Tally up the lines in the material where the word "Statistic" appears, then give the total and nothing else.

┄┄┄┄┄┄┄┄┄┄┄┄┄┄┄┄┄┄┄┄

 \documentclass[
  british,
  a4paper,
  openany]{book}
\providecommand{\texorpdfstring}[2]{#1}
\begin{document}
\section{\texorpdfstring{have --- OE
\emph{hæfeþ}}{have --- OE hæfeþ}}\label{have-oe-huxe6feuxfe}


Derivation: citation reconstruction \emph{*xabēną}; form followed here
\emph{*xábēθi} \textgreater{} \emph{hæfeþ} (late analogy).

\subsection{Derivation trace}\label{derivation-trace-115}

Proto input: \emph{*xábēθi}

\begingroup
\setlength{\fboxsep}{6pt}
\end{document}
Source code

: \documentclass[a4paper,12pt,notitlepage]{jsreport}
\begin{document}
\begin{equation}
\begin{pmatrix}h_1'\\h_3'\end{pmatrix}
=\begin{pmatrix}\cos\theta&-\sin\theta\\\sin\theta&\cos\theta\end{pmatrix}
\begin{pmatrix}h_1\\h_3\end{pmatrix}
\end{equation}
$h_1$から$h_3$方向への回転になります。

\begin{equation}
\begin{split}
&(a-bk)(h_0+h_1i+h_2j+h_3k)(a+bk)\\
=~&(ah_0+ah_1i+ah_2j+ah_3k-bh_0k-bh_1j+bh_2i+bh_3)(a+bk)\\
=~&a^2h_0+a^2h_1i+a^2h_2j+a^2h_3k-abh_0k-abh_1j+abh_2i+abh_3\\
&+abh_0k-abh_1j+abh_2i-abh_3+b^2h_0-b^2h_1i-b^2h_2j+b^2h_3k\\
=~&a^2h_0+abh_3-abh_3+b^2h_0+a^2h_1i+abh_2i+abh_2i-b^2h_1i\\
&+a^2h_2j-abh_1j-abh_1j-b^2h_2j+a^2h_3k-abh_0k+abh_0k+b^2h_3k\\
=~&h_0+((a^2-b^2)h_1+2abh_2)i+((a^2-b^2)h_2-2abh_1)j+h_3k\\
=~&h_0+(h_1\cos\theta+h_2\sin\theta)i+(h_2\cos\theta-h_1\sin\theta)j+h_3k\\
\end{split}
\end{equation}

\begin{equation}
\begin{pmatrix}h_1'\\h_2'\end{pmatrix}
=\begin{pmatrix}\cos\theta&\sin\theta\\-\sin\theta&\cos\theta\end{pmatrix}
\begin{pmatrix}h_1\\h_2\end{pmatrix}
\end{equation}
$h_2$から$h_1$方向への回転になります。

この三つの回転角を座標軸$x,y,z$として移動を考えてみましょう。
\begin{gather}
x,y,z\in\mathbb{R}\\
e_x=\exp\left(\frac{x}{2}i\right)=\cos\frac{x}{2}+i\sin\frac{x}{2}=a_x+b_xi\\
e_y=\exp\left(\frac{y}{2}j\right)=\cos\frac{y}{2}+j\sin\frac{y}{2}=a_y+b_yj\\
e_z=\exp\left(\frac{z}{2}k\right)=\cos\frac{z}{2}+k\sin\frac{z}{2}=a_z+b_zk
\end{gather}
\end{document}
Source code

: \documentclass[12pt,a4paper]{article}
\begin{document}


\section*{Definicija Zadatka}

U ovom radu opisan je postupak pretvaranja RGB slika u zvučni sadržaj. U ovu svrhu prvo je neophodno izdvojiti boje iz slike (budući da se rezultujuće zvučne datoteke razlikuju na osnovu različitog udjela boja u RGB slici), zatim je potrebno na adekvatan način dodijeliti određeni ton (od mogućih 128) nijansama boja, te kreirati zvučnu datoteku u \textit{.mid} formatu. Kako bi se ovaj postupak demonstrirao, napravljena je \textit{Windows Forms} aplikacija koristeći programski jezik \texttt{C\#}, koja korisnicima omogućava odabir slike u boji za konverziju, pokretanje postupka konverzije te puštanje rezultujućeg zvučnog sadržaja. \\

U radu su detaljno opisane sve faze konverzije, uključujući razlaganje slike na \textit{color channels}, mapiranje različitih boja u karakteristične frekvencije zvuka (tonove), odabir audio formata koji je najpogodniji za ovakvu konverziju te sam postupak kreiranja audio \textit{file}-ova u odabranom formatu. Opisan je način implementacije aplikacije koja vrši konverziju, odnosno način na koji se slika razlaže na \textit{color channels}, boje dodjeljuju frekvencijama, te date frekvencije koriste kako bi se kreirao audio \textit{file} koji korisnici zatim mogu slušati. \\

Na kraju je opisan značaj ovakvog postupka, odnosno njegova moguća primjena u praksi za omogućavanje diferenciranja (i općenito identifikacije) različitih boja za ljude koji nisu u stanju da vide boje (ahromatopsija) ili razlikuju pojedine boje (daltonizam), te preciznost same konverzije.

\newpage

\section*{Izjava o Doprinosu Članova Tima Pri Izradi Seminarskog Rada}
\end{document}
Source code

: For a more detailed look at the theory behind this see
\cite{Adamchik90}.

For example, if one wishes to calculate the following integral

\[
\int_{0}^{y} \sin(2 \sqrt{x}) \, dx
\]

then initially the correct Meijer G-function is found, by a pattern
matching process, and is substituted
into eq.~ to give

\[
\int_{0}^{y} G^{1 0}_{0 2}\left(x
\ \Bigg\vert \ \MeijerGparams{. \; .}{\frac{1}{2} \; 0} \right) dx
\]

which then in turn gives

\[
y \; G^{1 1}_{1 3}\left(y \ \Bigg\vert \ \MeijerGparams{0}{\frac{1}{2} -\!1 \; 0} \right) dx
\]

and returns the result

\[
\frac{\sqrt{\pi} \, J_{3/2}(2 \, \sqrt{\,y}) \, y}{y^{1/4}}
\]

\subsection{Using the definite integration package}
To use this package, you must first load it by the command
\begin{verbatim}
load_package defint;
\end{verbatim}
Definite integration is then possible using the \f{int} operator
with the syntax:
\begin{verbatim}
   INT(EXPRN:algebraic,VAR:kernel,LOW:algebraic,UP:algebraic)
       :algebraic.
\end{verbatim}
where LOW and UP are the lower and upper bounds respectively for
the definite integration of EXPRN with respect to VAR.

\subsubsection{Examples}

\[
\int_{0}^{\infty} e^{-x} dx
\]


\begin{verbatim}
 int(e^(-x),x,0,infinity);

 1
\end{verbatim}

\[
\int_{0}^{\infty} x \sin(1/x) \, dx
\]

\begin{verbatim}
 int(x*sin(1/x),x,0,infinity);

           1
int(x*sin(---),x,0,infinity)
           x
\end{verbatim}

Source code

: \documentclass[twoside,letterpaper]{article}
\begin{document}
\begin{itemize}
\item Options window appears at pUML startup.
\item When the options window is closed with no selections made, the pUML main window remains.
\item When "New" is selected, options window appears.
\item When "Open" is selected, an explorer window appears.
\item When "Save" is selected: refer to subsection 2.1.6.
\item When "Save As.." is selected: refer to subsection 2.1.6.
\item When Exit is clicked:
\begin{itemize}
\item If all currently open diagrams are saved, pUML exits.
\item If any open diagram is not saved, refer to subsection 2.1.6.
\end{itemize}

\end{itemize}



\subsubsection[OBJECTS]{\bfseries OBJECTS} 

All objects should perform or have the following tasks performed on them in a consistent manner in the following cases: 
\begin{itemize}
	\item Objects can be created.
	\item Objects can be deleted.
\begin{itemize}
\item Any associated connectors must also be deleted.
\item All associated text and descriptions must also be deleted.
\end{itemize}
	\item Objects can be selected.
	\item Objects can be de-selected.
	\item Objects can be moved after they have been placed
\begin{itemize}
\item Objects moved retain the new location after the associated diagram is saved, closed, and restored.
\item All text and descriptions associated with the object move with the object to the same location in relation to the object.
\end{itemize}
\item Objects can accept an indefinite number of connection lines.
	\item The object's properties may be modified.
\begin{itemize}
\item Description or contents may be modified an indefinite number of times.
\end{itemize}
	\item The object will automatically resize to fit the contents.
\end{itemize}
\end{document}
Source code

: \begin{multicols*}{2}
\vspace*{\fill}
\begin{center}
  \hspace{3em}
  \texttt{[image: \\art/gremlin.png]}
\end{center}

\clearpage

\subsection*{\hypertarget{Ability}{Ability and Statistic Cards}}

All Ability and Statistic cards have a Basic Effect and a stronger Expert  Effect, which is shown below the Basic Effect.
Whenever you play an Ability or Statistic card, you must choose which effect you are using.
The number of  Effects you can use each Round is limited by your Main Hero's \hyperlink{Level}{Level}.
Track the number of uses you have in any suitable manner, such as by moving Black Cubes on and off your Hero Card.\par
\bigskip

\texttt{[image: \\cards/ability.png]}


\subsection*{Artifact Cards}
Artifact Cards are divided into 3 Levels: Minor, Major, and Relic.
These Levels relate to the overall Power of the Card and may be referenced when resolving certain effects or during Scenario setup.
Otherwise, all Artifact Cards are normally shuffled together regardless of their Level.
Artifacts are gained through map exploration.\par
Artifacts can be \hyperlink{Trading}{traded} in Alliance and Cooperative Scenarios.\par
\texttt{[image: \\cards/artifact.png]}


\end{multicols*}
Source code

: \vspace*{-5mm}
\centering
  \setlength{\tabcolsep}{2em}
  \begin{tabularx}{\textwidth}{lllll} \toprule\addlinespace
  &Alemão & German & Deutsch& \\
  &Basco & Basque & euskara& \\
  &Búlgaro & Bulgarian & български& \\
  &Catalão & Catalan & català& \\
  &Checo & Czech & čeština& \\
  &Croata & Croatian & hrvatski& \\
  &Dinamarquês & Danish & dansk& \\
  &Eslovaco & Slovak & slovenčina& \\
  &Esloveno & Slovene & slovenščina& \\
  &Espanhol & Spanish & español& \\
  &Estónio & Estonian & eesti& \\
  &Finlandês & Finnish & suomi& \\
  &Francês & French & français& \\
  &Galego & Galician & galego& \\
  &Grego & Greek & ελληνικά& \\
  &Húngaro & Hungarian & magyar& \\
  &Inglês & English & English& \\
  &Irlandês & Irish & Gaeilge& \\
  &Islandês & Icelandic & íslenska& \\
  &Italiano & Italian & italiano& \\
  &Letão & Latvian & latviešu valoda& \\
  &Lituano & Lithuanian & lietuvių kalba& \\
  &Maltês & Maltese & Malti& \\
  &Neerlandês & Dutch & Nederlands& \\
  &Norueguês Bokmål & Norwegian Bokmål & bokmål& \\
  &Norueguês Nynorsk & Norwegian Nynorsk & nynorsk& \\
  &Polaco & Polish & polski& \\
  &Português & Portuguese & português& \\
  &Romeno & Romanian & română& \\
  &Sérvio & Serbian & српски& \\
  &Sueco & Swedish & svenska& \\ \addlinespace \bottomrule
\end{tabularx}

┄┄┄┄┄┄┄┄┄┄┄┄┄┄┄┄┄┄┄┄

EXERCISE SOLUTION ::
3